:: Your instructions ::
Scan the listing below and copy each line holding the word "Projekte".

:: Provided information ::
+ + +
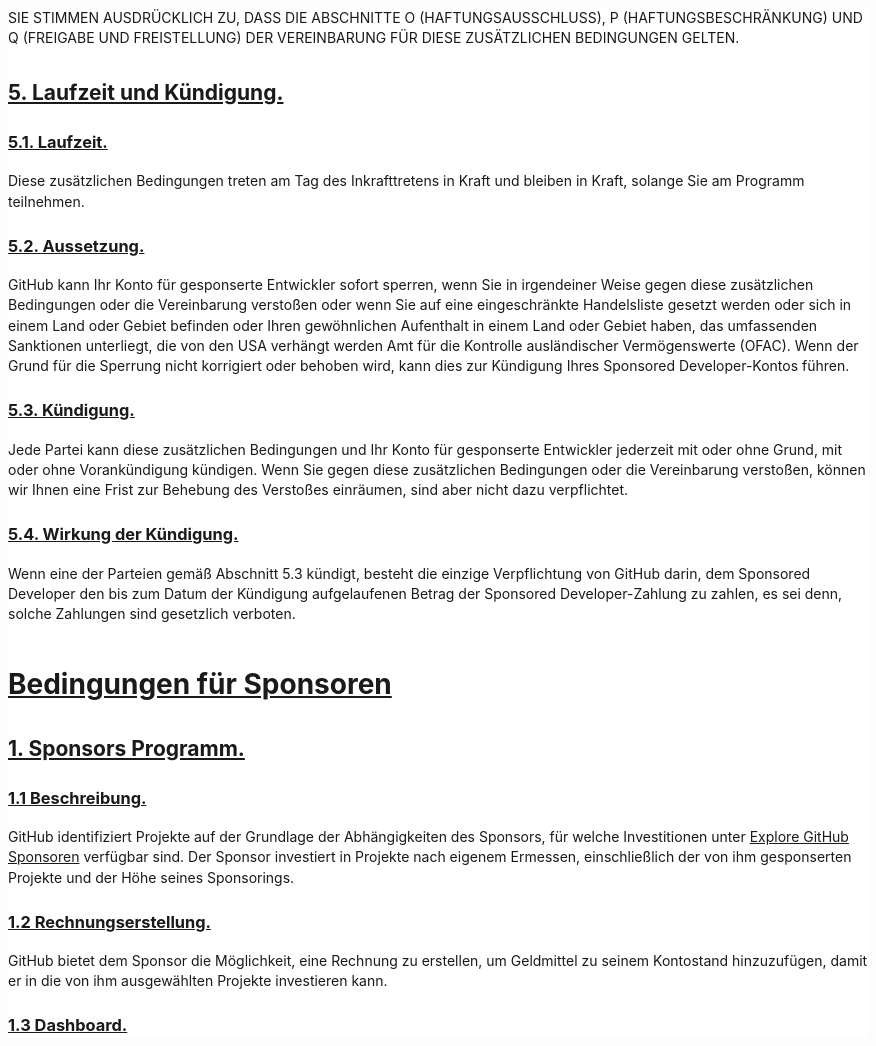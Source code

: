 SIE STIMMEN AUSDRÜCKLICH ZU, DASS DIE ABSCHNITTE O (HAFTUNGSAUSSCHLUSS), P (HAFTUNGSBESCHRÄNKUNG) UND Q (FREIGABE UND FREISTELLUNG) DER VEREINBARUNG FÜR DIESE ZUSÄTZLICHEN BEDINGUNGEN GELTEN.

[5. Laufzeit und Kündigung.](#5-term-and-termination)
----------

### [5.1. Laufzeit.](#51-term) ###

Diese zusätzlichen Bedingungen treten am Tag des Inkrafttretens in Kraft und bleiben in Kraft, solange Sie am Programm teilnehmen.

### [5.2. Aussetzung.](#52-suspension) ###

GitHub kann Ihr Konto für gesponserte Entwickler sofort sperren, wenn Sie in irgendeiner Weise gegen diese zusätzlichen Bedingungen oder die Vereinbarung verstoßen oder wenn Sie auf eine eingeschränkte Handelsliste gesetzt werden oder sich in einem Land oder Gebiet befinden oder Ihren gewöhnlichen Aufenthalt in einem Land oder Gebiet haben, das umfassenden Sanktionen unterliegt, die von den USA verhängt werden Amt für die Kontrolle ausländischer Vermögenswerte (OFAC). Wenn der Grund für die Sperrung nicht korrigiert oder behoben wird, kann dies zur Kündigung Ihres Sponsored Developer-Kontos führen.

### [5.3. Kündigung.](#53-termination) ###

Jede Partei kann diese zusätzlichen Bedingungen und Ihr Konto für gesponserte Entwickler jederzeit mit oder ohne Grund, mit oder ohne Vorankündigung kündigen. Wenn Sie gegen diese zusätzlichen Bedingungen oder die Vereinbarung verstoßen, können wir Ihnen eine Frist zur Behebung des Verstoßes einräumen, sind aber nicht dazu verpflichtet.

### [5.4. Wirkung der Kündigung.](#54-effect-of-termination) ###

Wenn eine der Parteien gemäß Abschnitt 5.3 kündigt, besteht die einzige Verpflichtung von GitHub darin, dem Sponsored Developer den bis zum Datum der Kündigung aufgelaufenen Betrag der Sponsored Developer-Zahlung zu zahlen, es sei denn, solche Zahlungen sind gesetzlich verboten.

[Bedingungen für Sponsoren](#bedingungen-für-sponsoren)
==========

[1. Sponsors Programm.](#1-sponsors-program)
----------

### [1.1 Beschreibung.](#11-description) ###

GitHub identifiziert Projekte auf der Grundlage der Abhängigkeiten des Sponsors, für welche Investitionen unter [Explore GitHub Sponsoren](https://github.com/sponsors/explore) verfügbar sind. Der Sponsor investiert in Projekte nach eigenem Ermessen, einschließlich der von ihm gesponserten Projekte und der Höhe seines Sponsorings.

### [1.2 Rechnungserstellung.](#12-invoice-creation) ###

GitHub bietet dem Sponsor die Möglichkeit, eine Rechnung zu erstellen, um Geldmittel zu seinem Kontostand hinzuzufügen, damit er in die von ihm ausgewählten Projekte investieren kann.

### [1.3 Dashboard.](#13-dashboard) ###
+ + +
:: Result ::
GitHub identifiziert Projekte auf der Grundlage der Abhängigkeiten des Sponsors, für welche Investitionen unter [Explore GitHub Sponsoren](https://github.com/sponsors/explore) verfügbar sind. Der Sponsor investiert in Projekte nach eigenem Ermessen, einschließlich der von ihm gesponserten Projekte und der Höhe seines Sponsorings.
GitHub bietet dem Sponsor die Möglichkeit, eine Rechnung zu erstellen, um Geldmittel zu seinem Kontostand hinzuzufügen, damit er in die von ihm ausgewählten Projekte investieren kann.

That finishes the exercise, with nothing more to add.